■ Try it: What do the lines from the top of the data through the line with "## Descripción" say? Quote them exactly and include both ends.

■ Given records:
___

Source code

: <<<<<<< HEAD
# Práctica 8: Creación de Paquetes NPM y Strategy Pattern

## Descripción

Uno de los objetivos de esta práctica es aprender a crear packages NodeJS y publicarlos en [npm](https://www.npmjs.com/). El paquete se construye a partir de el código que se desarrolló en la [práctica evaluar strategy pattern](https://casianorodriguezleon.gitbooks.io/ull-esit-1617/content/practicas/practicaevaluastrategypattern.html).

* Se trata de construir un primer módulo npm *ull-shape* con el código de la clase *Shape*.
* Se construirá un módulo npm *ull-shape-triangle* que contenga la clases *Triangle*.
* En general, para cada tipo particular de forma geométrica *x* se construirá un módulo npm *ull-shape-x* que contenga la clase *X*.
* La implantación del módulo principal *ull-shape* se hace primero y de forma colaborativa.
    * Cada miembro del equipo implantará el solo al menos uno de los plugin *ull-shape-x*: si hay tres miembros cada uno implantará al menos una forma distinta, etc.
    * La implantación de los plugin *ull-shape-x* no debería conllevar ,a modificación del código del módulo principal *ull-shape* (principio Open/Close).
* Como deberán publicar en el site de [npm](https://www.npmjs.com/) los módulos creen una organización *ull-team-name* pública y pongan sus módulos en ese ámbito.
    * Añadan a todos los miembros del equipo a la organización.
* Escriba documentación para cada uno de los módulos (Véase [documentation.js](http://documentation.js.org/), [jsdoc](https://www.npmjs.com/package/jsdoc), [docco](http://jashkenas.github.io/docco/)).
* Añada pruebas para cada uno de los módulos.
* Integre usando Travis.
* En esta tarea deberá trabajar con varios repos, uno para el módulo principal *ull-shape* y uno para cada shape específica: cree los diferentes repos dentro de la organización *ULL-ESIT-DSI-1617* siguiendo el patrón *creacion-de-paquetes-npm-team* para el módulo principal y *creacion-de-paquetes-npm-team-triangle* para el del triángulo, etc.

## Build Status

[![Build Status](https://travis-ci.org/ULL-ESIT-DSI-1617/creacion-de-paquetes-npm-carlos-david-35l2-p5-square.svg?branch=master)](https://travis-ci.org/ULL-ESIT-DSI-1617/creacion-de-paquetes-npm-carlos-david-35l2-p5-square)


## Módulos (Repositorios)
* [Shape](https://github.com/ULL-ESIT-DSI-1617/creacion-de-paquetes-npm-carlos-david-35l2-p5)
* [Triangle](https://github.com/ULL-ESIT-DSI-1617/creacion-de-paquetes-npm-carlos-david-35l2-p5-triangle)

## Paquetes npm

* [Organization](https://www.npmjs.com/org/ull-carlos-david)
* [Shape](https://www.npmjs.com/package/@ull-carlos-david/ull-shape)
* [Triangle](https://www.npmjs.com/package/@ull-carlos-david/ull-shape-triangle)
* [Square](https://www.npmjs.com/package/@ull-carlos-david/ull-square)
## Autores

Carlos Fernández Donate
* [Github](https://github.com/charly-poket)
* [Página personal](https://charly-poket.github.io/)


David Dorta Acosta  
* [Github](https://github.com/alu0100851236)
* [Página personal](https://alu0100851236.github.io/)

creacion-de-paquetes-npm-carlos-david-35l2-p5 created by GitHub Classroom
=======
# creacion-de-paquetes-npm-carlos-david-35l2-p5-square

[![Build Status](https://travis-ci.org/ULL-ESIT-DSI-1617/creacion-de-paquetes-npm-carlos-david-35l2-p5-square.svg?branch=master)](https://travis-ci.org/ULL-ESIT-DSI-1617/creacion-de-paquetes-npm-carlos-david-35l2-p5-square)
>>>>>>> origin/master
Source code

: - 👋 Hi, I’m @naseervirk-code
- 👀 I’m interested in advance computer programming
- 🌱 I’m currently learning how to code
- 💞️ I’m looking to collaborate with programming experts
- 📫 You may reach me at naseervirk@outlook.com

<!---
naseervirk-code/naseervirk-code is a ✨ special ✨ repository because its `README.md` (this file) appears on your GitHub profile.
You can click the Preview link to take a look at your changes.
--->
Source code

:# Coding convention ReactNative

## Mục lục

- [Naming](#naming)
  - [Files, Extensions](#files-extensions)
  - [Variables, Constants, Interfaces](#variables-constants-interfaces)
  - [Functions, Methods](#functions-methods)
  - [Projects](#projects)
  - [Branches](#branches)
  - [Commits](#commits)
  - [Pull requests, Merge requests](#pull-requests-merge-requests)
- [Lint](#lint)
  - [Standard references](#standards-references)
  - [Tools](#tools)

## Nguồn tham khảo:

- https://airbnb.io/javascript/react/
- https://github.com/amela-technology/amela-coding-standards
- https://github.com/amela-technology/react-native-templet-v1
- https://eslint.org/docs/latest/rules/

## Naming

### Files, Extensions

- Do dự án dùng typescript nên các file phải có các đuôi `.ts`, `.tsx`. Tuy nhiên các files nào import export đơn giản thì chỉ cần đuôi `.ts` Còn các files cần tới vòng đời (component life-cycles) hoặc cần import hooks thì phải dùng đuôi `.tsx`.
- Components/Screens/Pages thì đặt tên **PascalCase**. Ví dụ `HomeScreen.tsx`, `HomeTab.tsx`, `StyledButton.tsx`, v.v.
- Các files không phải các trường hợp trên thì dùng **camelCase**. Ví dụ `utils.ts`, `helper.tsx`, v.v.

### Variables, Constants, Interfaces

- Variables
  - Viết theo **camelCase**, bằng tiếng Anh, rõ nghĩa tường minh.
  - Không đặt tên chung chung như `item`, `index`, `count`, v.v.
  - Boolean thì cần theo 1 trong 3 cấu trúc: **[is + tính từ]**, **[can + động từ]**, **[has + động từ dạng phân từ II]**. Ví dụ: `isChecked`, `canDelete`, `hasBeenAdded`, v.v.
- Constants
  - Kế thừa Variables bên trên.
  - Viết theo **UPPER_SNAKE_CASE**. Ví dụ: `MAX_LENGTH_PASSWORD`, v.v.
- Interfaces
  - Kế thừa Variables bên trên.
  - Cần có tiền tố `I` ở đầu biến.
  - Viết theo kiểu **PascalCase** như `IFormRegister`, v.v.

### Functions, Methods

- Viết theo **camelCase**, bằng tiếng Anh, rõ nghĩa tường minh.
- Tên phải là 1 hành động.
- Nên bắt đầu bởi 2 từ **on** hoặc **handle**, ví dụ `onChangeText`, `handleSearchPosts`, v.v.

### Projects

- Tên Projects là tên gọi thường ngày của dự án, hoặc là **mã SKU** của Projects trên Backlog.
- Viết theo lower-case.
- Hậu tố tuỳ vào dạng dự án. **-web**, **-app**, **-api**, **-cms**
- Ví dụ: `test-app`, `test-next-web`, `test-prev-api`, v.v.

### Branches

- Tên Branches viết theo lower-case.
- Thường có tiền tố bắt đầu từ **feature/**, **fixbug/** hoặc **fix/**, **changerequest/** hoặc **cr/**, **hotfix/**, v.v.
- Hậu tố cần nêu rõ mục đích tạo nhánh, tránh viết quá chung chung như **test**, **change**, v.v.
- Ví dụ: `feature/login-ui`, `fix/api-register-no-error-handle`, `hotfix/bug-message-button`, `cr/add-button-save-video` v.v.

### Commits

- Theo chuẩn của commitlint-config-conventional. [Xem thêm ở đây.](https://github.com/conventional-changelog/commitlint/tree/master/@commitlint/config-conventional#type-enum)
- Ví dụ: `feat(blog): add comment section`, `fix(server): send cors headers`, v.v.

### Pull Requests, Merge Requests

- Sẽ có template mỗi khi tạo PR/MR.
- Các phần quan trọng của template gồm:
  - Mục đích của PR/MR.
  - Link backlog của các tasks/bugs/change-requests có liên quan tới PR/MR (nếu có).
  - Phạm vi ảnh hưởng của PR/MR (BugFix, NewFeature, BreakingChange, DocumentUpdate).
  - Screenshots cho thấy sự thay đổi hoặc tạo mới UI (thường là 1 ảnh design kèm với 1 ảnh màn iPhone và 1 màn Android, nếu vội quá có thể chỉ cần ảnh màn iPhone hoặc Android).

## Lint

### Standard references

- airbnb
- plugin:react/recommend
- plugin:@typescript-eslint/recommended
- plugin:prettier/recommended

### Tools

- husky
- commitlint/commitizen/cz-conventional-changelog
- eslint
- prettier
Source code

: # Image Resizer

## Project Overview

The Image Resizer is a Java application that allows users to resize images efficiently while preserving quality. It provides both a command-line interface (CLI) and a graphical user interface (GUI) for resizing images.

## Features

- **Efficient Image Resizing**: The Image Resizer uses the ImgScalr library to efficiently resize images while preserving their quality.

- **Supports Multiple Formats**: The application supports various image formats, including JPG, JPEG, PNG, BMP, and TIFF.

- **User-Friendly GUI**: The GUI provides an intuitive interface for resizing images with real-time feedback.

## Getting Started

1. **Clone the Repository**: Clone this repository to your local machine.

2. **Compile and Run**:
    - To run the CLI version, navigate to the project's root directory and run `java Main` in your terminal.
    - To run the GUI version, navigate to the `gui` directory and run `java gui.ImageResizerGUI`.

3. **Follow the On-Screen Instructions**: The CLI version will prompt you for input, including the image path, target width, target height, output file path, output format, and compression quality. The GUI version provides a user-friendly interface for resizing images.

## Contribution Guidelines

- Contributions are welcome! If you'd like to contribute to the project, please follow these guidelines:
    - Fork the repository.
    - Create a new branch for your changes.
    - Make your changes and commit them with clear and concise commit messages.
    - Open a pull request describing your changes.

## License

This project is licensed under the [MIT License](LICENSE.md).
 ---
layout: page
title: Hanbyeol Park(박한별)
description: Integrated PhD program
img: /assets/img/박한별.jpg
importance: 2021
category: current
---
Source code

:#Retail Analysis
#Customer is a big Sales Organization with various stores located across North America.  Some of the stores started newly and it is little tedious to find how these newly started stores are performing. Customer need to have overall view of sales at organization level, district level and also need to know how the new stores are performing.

___

■ Answer space:
Source code

: <<<<<<< HEAD
# Práctica 8: Creación de Paquetes NPM y Strategy Pattern

## Descripción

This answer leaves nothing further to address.